Publicado em: 23/11/2019 10:29

Ainda tentando recuperar seus direitos políticos, mas apontado pelo PT como principal nome para a eleição de 2022, Lula sinalizou seus planos de continuidade política em um discurso de pouco mais de uma hora (Foto: NELSON ALMEIDA / AFP)
Ainda tentando recuperar seus direitos políticos, mas apontado pelo PT como principal nome para a eleição de 2022, Lula sinalizou seus planos de continuidade política em um discurso de pouco mais de uma hora (Foto: NELSON ALMEIDA / AFP)
O ex-presidente Luiz Inácio Lula da Silva (PT) exaltou a polarização política e reforçou seu lugar na oposição ao presidente Jair Bolsonaro (sem partido). 
 
Segundo ele, aqueles que pedem para ele "calar certas verdades para não tumultuar o ambiente político, para o PT não provocar uma ameaça à democracia" são os que, na verdade, não tiveram compromisso com a democracia.

"Aos que criticam ou temem a polarização, temos que ter a coragem de dizer: nós somos, sim, o oposto de Bolsonaro. Não dá para ficar em cima do muro ou no meio do caminho: somos e seremos oposição a esse governo de extrema-direita que gera desemprego e exige que os desempregados paguem a conta", afirmou o petista em discurso na abertura do 7º Congresso Nacional do PT, nesta sexta-feira (22), em São Paulo. 

O evento, que termina no domingo (24), deve confirmar a reeleição de Gleisi Hoffmann como presidente do partido por mais quatro anos.

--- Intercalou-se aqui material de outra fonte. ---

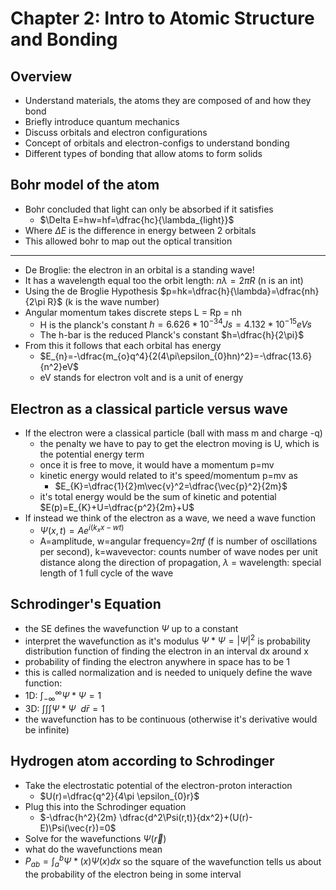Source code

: # Chapter 2: Intro to Atomic Structure and Bonding
## Overview
- Understand materials, the atoms they are composed of and how they bond
- Briefly introduce quantum mechanics
- Discuss orbitals and electron configurations
- Concept of orbitals and electron-configs to understand bonding
- Different types of bonding that allow atoms to form solids


## Bohr model of the atom
- Bohr concluded that light can only be absorbed if it satisfies
	- $\Delta E=hw=hf=\dfrac{hc}{\lambda_{light}}$
- Where $\Delta E$ is the difference in energy between 2 orbitals
- This allowed bohr to map out the optical transition
___
- De Broglie: the electron in an orbital is a standing wave!
- It has a wavelength equal too the orbit length: $n\lambda=2\pi R$ (n is an int)
- Using the de Broglie Hypothesis $p=hk=\dfrac{h}{\lambda}=\dfrac{nh}{2\pi R}$ (k is the wave number)
- Angular momentum takes discrete steps L = Rp = nh
	- H is the planck's constant $h=6.626*10^{-34}Js=4.132*10^{-15}eVs$
	- The h-bar is the reduced Planck's constant $h=\dfrac{h}{2\pi}$
- From this it follows that each orbital has energy
	- $E_{n}=-\dfrac{m_{o}q^4}{2(4\pi\epsilon_{0}hn)^2}=-\dfrac{13.6}{n^2}eV$
	- eV stands for electron volt and is a unit of energy
## Electron as a classical particle versus wave
- If the electron were a classical particle (ball with mass m and charge -q)
	- the penalty we have to pay to get the electron moving is U, which is the potential energy term
	- once it is free to move, it would have a momentum p=mv
	- kinetic energy would related to it's speed/momentum p=mv as
		- $E_{K}=\dfrac{1}{2}m\vec{v}^2=\dfrac{\vec{p}^2}{2m}$
	- it's total energy would be the sum of kinetic and potential $E(p)=E_{K}+U=\dfrac{p^2}{2m}+U$
- If instead we think of the electron as a wave, we need a wave function
	- $\Psi(x,t)=Ae^{i(k_{x}x-wt)}$
	- A=amplitude, w=angular frequency=$2\pi f$ (f is number of oscillations per second), k=wavevector: counts number of wave nodes per unit distance along the direction of propagation, $\lambda$ = wavelength: special length of 1 full cycle of the wave
## Schrodinger's Equation
- the SE defines the wavefunction $\Psi$ up to a constant
- interpret the wavefunction as it's modulus $\Psi*\Psi=|\Psi|^2$ is probability distribution function of finding the electron in an interval dx around x
- probability of finding the electron anywhere in space has to be 1
- this is called normalization and is needed to uniquely define the wave function:
- 1D: $\int^\infty_{-\infty} \Psi*\Psi=1$
- 3D: $\int \int \int \Psi*\Psi ~~d\bar{r}=1$
- the wavefunction has to be continuous (otherwise it's derivative would be infinite)
## Hydrogen atom according to Schrodinger
 - Take the electrostatic potential of the electron-proton interaction
	 - $U(r)=\dfrac{q^2}{4\pi \epsilon_{0}r}$
- Plug this into the Schrodinger equation
	- $-\dfrac{h^2}{2m} \dfrac{d^2\Psi(r,t)}{dx^2}+(U(r)-E)\Psi(\vec{r})=0$
- Solve for the wavefunctions $\Psi(\vec{r})$
- what do the wavefunctions mean
- $P_{ab}=\int^b_{a}\Psi*(x)\Psi(x)dx$ so the square of the wavefunction tells us about the probability of the electron being in some interval
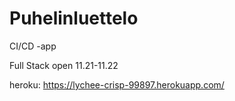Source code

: # Puhelinluettelo
CI/CD -app

Full Stack open 11.21-11.22

heroku: https://lychee-crisp-99897.herokuapp.com/
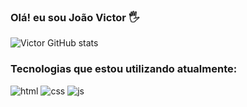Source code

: ### Olá! eu sou João Victor 🖐️

![Victor GitHub stats](https://github-readme-stats.vercel.app/api?username=JoaoVictor0101&show_icons=true&theme=dracula)

### Tecnologias que estou utilizando atualmente:

<div style=" display: inline_block">
<img alt="html" src="https://img.shields.io/badge/HTML5-E34F26?style=for-the-badge&logo=html5&logoColor=white">

<img alt="css" src="https://img.shields.io/badge/CSS3-1572B6?style=for-the-badge&logo=css3&logoColor=white">

<img alt="js" src="https://img.shields.io/badge/JavaScript-F7DF1E?style=for-the-badge&logo=javascript&logoColor=black">
</div>




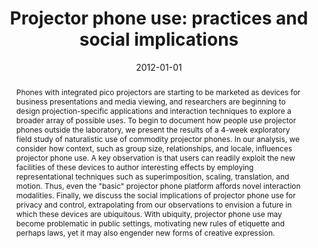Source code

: ---
# Documentation: https://wowchemy.com/docs/managing-content/

title: 'Projector phone use: practices and social implications'
subtitle: ''
summary: '<b>PUC 2012</b><br/>Projector phones enable sharing mobile content on nearby surfaces, integrating seamlessly into social contexts by adapting projection to group dynamics. Ethnographic field studies reveal practices such as collaborative viewing, spontaneous presentations, and privacy management through projection angle. Results highlight design opportunities for enhancing social interaction and content exchange in mobile environments.'
authors:
- Lisa G Cowan
- Nadir Weibel
- William G Griswold
- Laura R Pina
- James D Hollan
doi: 10.1007/s00779-011-0377-1
tags: []
categories: []
date: '2012-01-01'
lastmod: 2021-09-23T15:50:31-07:00
featured: false
draft: false

# Featured image
# To use, add an image named `featured.jpg/png` to your page's folder.
# Focal points: Smart, Center, TopLeft, Top, TopRight, Left, Right, BottomLeft, Bottom, BottomRight.
image:
  caption: ''
  focal_point: ''
  preview_only: false

# Projects (optional).
#   Associate this post with one or more of your projects.
#   Simply enter your project's folder or file name without extension.
#   E.g. `projects = ["internal-project"]` references `content/project/deep-learning/index.md`.
#   Otherwise, set `projects = []`.
projects: []
publishDate: '2021-09-23T22:50:31.725819Z'
publication_types:
- '2'
abstract: 'Phones with integrated pico projectors are starting to be marketed as devices for business presentations and media viewing, and researchers are beginning to design projection-specific applications and interaction techniques to explore a broader array of possible uses. To begin to document how people use projector phones outside the laboratory, we present the results of a 4-week exploratory field study of naturalistic use of commodity projector phones. In our analysis, we consider how context, such as group size, relationships, and locale, influences projector phone use. A key observation is that users can readily exploit the new facilities of these devices to author interesting effects by employing representational techniques such as superimposition, scaling, translation, and motion. Thus, even the "basic" projector phone platform affords novel interaction modalities. Finally, we discuss the social implications of projector phone use for privacy and control, extrapolating from our observations to envision a future in which these devices are ubiquitous. With ubiquity, projector phone use may become problematic in public settings, motivating new rules of etiquette and perhaps laws, yet it may also engender new forms of creative expression.'
publication: '*Personal and Ubiquitous Computing*'
---
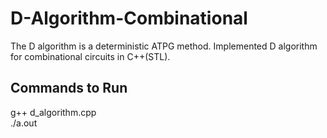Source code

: # D-Algorithm-Combinational
The D algorithm is a deterministic ATPG method. Implemented D algorithm for combinational circuits in  C++(STL).

## Commands to Run
g++ d_algorithm.cpp \
./a.out 

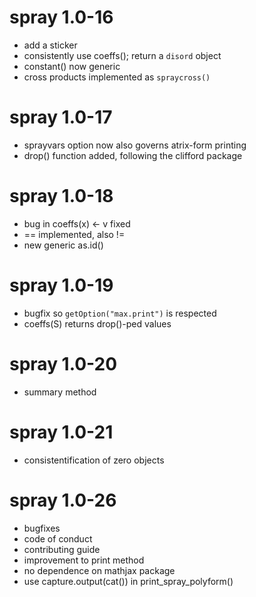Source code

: # spray 1.0-16

- add a sticker
- consistently use coeffs(); return a `disord` object
- constant() now generic
- cross products implemented as `spraycross()`


# spray 1.0-17

- sprayvars option now also governs atrix-form printing
- drop() function added, following the clifford package


# spray 1.0-18

- bug in coeffs(x) <- v fixed
- <spray> == <numeric> implemented, also !=
- new generic as.id()

# spray 1.0-19

- bugfix so `getOption("max.print")` is respected
- coeffs(S) returns drop()-ped values

# spray 1.0-20

- summary method

# spray 1.0-21

- consistentification of zero objects


# spray 1.0-26

- bugfixes
- code of conduct
- contributing guide
- improvement to print method
- no dependence on mathjax package
- use capture.output(cat()) in print_spray_polyform()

Nesta sexta, reuniu petistas presos pela Lava Jato, como Delúbio Soares, João Vaccari Neto e José Dirceu, que foi aclamado pelo público.

Ainda tentando recuperar seus direitos políticos, mas apontado pelo PT como principal nome para a eleição de 2022, Lula sinalizou seus planos de continuidade política em um discurso de pouco mais de uma hora.

"Hoje me coloco à disposição do Brasil para contribuir nessa travessia para uma vida melhor, vida em plenitude, especialmente para os que não podem ser abandonados pelo caminho", afirmou. 

No palco, a namorada de Lula, Janja, se sentou ao lado dele. Após o início do evento, ex-presidente se ausentou do palco por cerca de uma hora. Segundo assessores, ele estava acertando detalhes do discurso, que foi parte lido –algo bastante incomum para o petista– e parte improvisado.

Petistas da cúpula do partido já haviam dito que o discurso de Lula seria mais elaborado e pensado do que os anteriores, considerados mais um desabafo de quem acabara de sair da prisão.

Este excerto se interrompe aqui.